• _Task statement_: An exact copy of all the data below is needed, without its pictures.

• _Material for this task_:
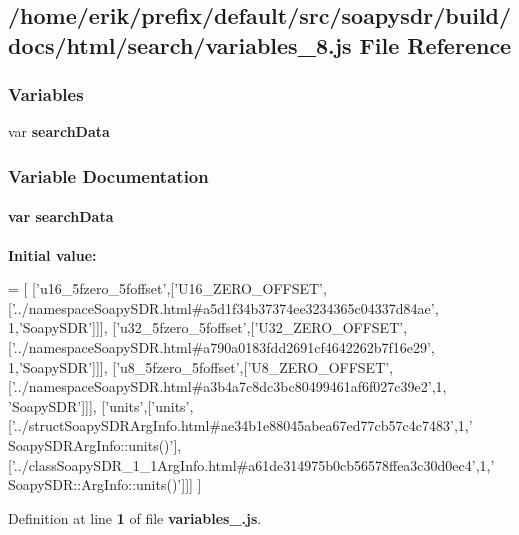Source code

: \subsection{/home/erik/prefix/default/src/soapysdr/build/docs/html/search/variables\+\_\+8.js File Reference}
\label{variables__8_8js}
\subsubsection*{Variables}
\begin{DoxyCompactItemize}
\item 
var {\bf search\+Data}
\end{DoxyCompactItemize}


\subsubsection{Variable Documentation}
\paragraph[{search\+Data}]{\setlength{\rightskip}{0pt plus 5cm}var search\+Data}\label{variables__8_8js_ad01a7523f103d6242ef9b0451861231e}
{\bfseries Initial value\+:}
\begin{DoxyCode}
=
[
  [\textcolor{stringliteral}{'u16\_5fzero\_5foffset'},[\textcolor{stringliteral}{'U16\_ZERO\_OFFSET'},[\textcolor{stringliteral}{'../namespaceSoapySDR.html#a5d1f34b37374ee3234365c04337d84ae'},
      1,\textcolor{stringliteral}{'SoapySDR'}]]],
  [\textcolor{stringliteral}{'u32\_5fzero\_5foffset'},[\textcolor{stringliteral}{'U32\_ZERO\_OFFSET'},[\textcolor{stringliteral}{'../namespaceSoapySDR.html#a790a0183fdd2691cf4642262b7f16e29'},
      1,\textcolor{stringliteral}{'SoapySDR'}]]],
  [\textcolor{stringliteral}{'u8\_5fzero\_5foffset'},[\textcolor{stringliteral}{'U8\_ZERO\_OFFSET'},[\textcolor{stringliteral}{'../namespaceSoapySDR.html#a3b4a7c8dc3bc80499461af6f027c39e2'},1,\textcolor{stringliteral}{
      'SoapySDR'}]]],
  [\textcolor{stringliteral}{'units'},[\textcolor{stringliteral}{'units'},[\textcolor{stringliteral}{'../structSoapySDRArgInfo.html#ae34b1e88045abea67ed77cb57c4c7483'},1,\textcolor{stringliteral}{'
      SoapySDRArgInfo::units()'}],[\textcolor{stringliteral}{'../classSoapySDR\_1\_1ArgInfo.html#a61de314975b0cb56578ffea3c30d0ec4'},1,\textcolor{stringliteral}{'
      SoapySDR::ArgInfo::units()'}]]]
]
\end{DoxyCode}


Definition at line {\bf 1} of file {\bf variables\+\_.\+js}.


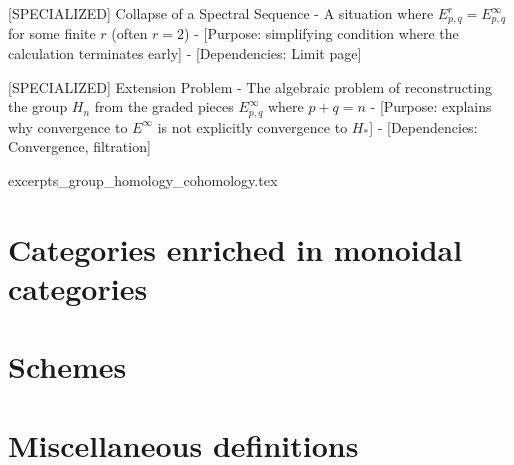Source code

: {[SPECIALIZED] Collapse of a Spectral Sequence
- A situation where $E^r_{p,q} = E^\infty_{p,q}$ for some finite $r$ (often $r=2$)
- [Purpose: simplifying condition where the calculation terminates early]
- [Dependencies: Limit page]

[SPECIALIZED] Extension Problem
- The algebraic problem of reconstructing the group $H_n$ from the graded pieces $E^\infty_{p,q}$ where $p+q=n$
- [Purpose: explains why convergence to $E^\infty$ is not explicitly convergence to $H_*$]
- [Dependencies: Convergence, filtration]

}



{excerpts_group_homology_cohomology.tex}


\appendix



\section{Categories enriched in monoidal categories}

















\section{Schemes}








\section{Miscellaneous definitions}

• _Solution for this exercise_:
Source code

: \subsection{/home/erik/prefix/default/src/soapysdr/build/docs/html/search/variables\+\_\+8.js File Reference}
\label{variables__8_8js}
\subsubsection*{Variables}
\begin{DoxyCompactItemize}
\item 
var {\bf search\+Data}
\end{DoxyCompactItemize}


\subsubsection{Variable Documentation}
\paragraph[{search\+Data}]{\setlength{\rightskip}{0pt plus 5cm}var search\+Data}\label{variables__8_8js_ad01a7523f103d6242ef9b0451861231e}
{\bfseries Initial value\+:}
\begin{DoxyCode}
=
[
  [\textcolor{stringliteral}{'u16\_5fzero\_5foffset'},[\textcolor{stringliteral}{'U16\_ZERO\_OFFSET'},[\textcolor{stringliteral}{'../namespaceSoapySDR.html#a5d1f34b37374ee3234365c04337d84ae'},
      1,\textcolor{stringliteral}{'SoapySDR'}]]],
  [\textcolor{stringliteral}{'u32\_5fzero\_5foffset'},[\textcolor{stringliteral}{'U32\_ZERO\_OFFSET'},[\textcolor{stringliteral}{'../namespaceSoapySDR.html#a790a0183fdd2691cf4642262b7f16e29'},
      1,\textcolor{stringliteral}{'SoapySDR'}]]],
  [\textcolor{stringliteral}{'u8\_5fzero\_5foffset'},[\textcolor{stringliteral}{'U8\_ZERO\_OFFSET'},[\textcolor{stringliteral}{'../namespaceSoapySDR.html#a3b4a7c8dc3bc80499461af6f027c39e2'},1,\textcolor{stringliteral}{
      'SoapySDR'}]]],
  [\textcolor{stringliteral}{'units'},[\textcolor{stringliteral}{'units'},[\textcolor{stringliteral}{'../structSoapySDRArgInfo.html#ae34b1e88045abea67ed77cb57c4c7483'},1,\textcolor{stringliteral}{'
      SoapySDRArgInfo::units()'}],[\textcolor{stringliteral}{'../classSoapySDR\_1\_1ArgInfo.html#a61de314975b0cb56578ffea3c30d0ec4'},1,\textcolor{stringliteral}{'
      SoapySDR::ArgInfo::units()'}]]]
]
\end{DoxyCode}


Definition at line {\bf 1} of file {\bf variables\+\_.\+js}.


Source code

: {[SPECIALIZED] Collapse of a Spectral Sequence
- A situation where $E^r_{p,q} = E^\infty_{p,q}$ for some finite $r$ (often $r=2$)
- [Purpose: simplifying condition where the calculation terminates early]
- [Dependencies: Limit page]

[SPECIALIZED] Extension Problem
- The algebraic problem of reconstructing the group $H_n$ from the graded pieces $E^\infty_{p,q}$ where $p+q=n$
- [Purpose: explains why convergence to $E^\infty$ is not explicitly convergence to $H_*$]
- [Dependencies: Convergence, filtration]

}



{excerpts_group_homology_cohomology.tex}


\appendix



\section{Categories enriched in monoidal categories}

















\section{Schemes}








\section{Miscellaneous definitions}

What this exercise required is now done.